Prenez un mètre ruban, un morceau de papier et trois minutes. Ce tableau fait le travail de diagnostic qui prendrait une heure de questions/réponses à un coach.Un fournisseur professionnel de vêtements d’entraînement aide les salles de sport et les équipes à se procurer des vêtements de performance cohérents.
Dimension 1 : Données du type corporel
Calculez votre IMC (poids en kg ÷ taille en m²), puis mesurez le poignet, la taille (au-dessus de l’os de la hanche) et le bras supérieur avec un mètre ruban souple, ajusté mais pas serré.
Score | Type de morphologie | Signal |
|---|---|---|
Poignet fin + taux de graisse corporelle élevé | Type qui prend facilement la graisse | Penchez vers le plafond esthétique du Physique |
Poignet large + naturellement musclé | Type puissance | La construction de masse du Bodybuilding récompense votre génétique |
Affinement régulier, graisse modérée | Type équilibré | Les deux divisions fonctionnent – l’expérience d’entraînement décide |
Dimension 2 : Âge d’entraînement (Score 0–3 par catégorie)
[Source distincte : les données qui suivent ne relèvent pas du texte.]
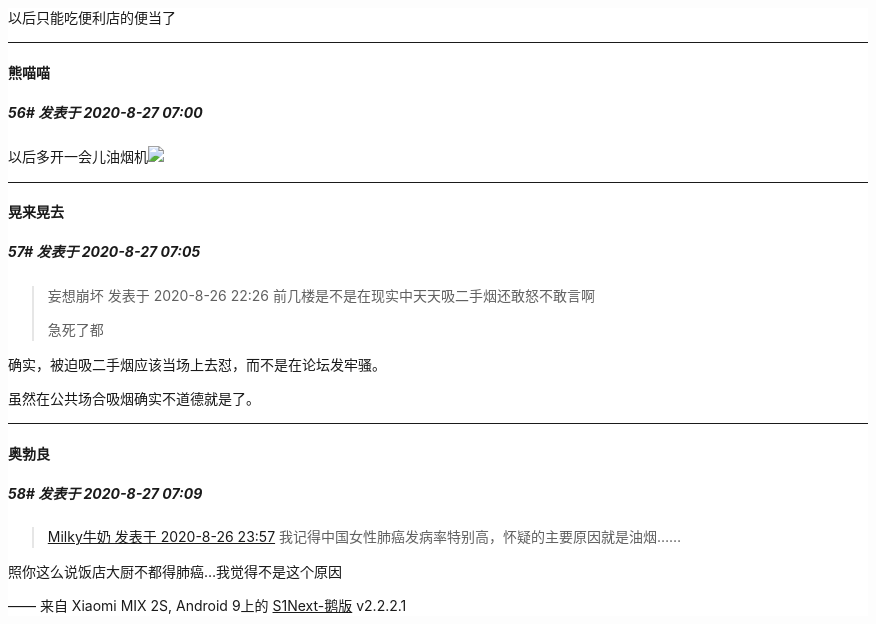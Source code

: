 

以后只能吃便利店的便当了







*****

####  熊喵喵  
##### 56#       发表于 2020-8-27 07:00




以后多开一会儿油烟机<img src="https://static.saraba1st.com/image/smiley/face2017/168.gif" referrerpolicy="no-referrer">







*****

####  晃来晃去  
##### 57#       发表于 2020-8-27 07:05



<blockquote>妄想崩坏 发表于 2020-8-26 22:26
前几楼是不是在现实中天天吸二手烟还敢怒不敢言啊

急死了都
</blockquote>
确实，被迫吸二手烟应该当场上去怼，而不是在论坛发牢骚。

虽然在公共场合吸烟确实不道德就是了。







*****

####  奥勃良  
##### 58#       发表于 2020-8-27 07:09



<blockquote><a href="httphttps://bbs.saraba1st.com/2b/forum.php?mod=redirect&amp;goto=findpost&amp;pid=48560457&amp;ptid=1956714" target="_blank">Milky牛奶 发表于 2020-8-26 23:57</a>
我记得中国女性肺癌发病率特别高，怀疑的主要原因就是油烟……</blockquote>
照你这么说饭店大厨不都得肺癌…我觉得不是这个原因

—— 来自 Xiaomi MIX 2S, Android 9上的 [S1Next-鹅版](https://github.com/ykrank/S1-Next/releases) v2.2.2.1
Mois d’entraînement régulier continu : 0 mois = 0, <6 mois = 1, 6–24 mois = 2, >24 mois = 3
Fréquence d’entraînement hebdomadaire : 0x = 0, 1–2x = 1, 3–4x = 2, ≥5x = 3
Bodyweight squat (10 reps, no pain) = 2 ; push-up (10 reps standard) = 2
Total T : ≤2 = Débutant. 3–5 = Repreneur. ≥6 = Entraîné régulier (le volume hebdomadaire plus élevé du Bodybuilding suppose T≥6).
Dimension 3 : Tolérance alimentaire (Score 0–2 par catégorie)
Portions quotidiennes de légumes/fruits, consommation d’eau, jours d’aliments hypercaloriques, stabilité de la satiété, fréquence des crises, confort digestif avec les graisses/sucres, stress psychologique sous restriction.
Total D : ≤6 = Faible tolérance (cycles de glucides plus courts et plus doux du Physique). 7–10 = Modéré. ≥11 = Haute tolérance. Vous pouvez gérer les fluctuations agressives des cycles de glucides du Bodybuilding sans craquer.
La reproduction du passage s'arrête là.